Washington (AFP) - President Donald Trump announced Thursday he was scrapping the Republican nominating convention in Florida as the number of coronavirus cases in the United States topped four million.
Trump said he was cancelling next month's event in Jacksonville because it was not the right time to do a "big, crowded convention."
"The timing for this event is not right, it's just not right with what's happened recently," he said at a White House news conference.
Trump was speaking just hours after Johns Hopkins University reported that there were now more than four million COVID-19 cases in the United States.
With a total of 4,028,741 cases and more than 144,000 deaths, the United States is by far the hardest-hit country in the world, with Brazil and India trailing in second and third place for infection numbers.
The country has seen a coronavirus surge, particularly in southern and western states, and Texas, California, Alabama, Idaho and Florida all announced record one-day death tolls.
Trump said convention events would be held "online in some form."
Republican delegates who will nominate him as the party's candidate in November's election against Democrat Joe Biden will gather in North Carolina for a "reasonably quick meeting," he said.
The main reason for cancelling the Jacksonville event was "safety," he said.
"It's hard for us to say we should have a lot of people packed into a room and then other people shouldn't do it," he said. "There's nothing more crowded than a convention.
"I think we're setting an example."
The Republican convention had been scheduled to be held in Jacksonville from August 24-27 but the city has become a virus hotspot.

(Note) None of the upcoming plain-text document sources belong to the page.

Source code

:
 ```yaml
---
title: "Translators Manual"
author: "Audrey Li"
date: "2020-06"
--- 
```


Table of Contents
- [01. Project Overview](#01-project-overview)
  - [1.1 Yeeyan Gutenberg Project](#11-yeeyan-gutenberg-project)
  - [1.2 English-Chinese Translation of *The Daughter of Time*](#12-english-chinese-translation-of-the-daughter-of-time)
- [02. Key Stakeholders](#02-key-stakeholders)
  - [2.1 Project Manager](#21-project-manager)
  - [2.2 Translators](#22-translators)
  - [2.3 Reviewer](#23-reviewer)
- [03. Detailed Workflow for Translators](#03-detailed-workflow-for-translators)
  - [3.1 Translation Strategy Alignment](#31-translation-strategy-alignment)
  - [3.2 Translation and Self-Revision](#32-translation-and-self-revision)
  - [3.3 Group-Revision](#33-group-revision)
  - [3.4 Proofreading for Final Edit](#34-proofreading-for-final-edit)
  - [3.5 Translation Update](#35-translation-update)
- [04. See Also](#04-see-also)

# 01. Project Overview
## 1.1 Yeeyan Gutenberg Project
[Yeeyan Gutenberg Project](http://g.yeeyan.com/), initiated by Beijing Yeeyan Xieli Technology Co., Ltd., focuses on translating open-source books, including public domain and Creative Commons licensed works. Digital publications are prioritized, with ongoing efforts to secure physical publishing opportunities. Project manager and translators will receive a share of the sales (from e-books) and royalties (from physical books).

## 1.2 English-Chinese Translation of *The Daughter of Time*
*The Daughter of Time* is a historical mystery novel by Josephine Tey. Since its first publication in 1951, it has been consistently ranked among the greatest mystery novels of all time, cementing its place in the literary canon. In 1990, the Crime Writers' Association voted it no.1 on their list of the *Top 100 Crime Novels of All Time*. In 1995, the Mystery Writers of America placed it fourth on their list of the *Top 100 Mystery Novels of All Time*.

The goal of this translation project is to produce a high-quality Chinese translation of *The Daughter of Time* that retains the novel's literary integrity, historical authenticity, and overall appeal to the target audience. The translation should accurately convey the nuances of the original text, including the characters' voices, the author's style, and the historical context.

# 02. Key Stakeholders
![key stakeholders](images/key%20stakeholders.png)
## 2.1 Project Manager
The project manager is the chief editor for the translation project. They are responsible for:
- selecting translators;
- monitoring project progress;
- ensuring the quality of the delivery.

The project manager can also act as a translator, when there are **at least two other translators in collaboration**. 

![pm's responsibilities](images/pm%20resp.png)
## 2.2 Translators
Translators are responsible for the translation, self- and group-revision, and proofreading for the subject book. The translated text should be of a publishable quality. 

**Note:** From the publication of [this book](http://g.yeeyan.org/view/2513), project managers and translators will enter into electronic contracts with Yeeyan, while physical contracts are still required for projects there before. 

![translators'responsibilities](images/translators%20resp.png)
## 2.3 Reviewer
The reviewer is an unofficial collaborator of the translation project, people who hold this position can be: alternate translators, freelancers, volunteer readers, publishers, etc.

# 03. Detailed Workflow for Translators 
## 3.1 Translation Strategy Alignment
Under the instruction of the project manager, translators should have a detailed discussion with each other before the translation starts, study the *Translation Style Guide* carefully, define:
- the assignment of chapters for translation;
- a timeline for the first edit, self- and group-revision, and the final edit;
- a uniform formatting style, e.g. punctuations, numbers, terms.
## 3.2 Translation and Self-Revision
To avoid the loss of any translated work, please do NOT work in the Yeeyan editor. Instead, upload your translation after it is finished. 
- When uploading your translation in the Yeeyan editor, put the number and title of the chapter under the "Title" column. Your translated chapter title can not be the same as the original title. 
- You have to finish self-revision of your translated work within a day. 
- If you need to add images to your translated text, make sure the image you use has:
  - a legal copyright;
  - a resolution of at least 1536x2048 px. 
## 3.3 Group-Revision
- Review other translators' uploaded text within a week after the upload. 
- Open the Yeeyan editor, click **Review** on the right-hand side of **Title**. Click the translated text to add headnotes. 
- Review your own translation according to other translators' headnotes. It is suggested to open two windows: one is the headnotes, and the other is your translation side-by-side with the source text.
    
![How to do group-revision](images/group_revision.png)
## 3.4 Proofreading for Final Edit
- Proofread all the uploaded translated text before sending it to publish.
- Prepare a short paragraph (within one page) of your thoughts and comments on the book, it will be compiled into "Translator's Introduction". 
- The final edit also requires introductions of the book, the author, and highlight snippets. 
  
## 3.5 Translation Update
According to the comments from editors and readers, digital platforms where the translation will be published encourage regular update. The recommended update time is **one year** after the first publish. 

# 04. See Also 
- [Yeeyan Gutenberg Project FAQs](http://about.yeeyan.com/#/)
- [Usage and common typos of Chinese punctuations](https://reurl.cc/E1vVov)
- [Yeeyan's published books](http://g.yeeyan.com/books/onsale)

'Making preparations to open'
Trump also reiterated that he wanted schools to open in the fall.
"Being at the school, being on the campus, is very, very important," he said. "In cities or states that are current hot spots... districts may need to delay reopening for a few weeks.
"The decision should be made based on the data and the facts on the ground in each community but every district should be actively making preparations to open," he said.
Signs of hope are emerging in some regions.
The southwestern state of Arizona, which broke 5,000 daily cases in late June, has seen its infections consistently falling throughout this month and the level is now around 2,000.
Florida's new cases have been flatlining for the past week, according to a seven-day average, while the growth rate in Texas is beginning to ease.
Fatality rates remain high in all three states because of the inevitable lag time between progression of the disease and death.
Florida, for example, announced 173 deaths Thursday, a new daily record.
The better results in some parts of the country are being offset by worse outcomes in others.
The virus continues to surge in California, the country's most populous state, which on Wednesday reported its highest number of infections with nearly 13,000 new cases.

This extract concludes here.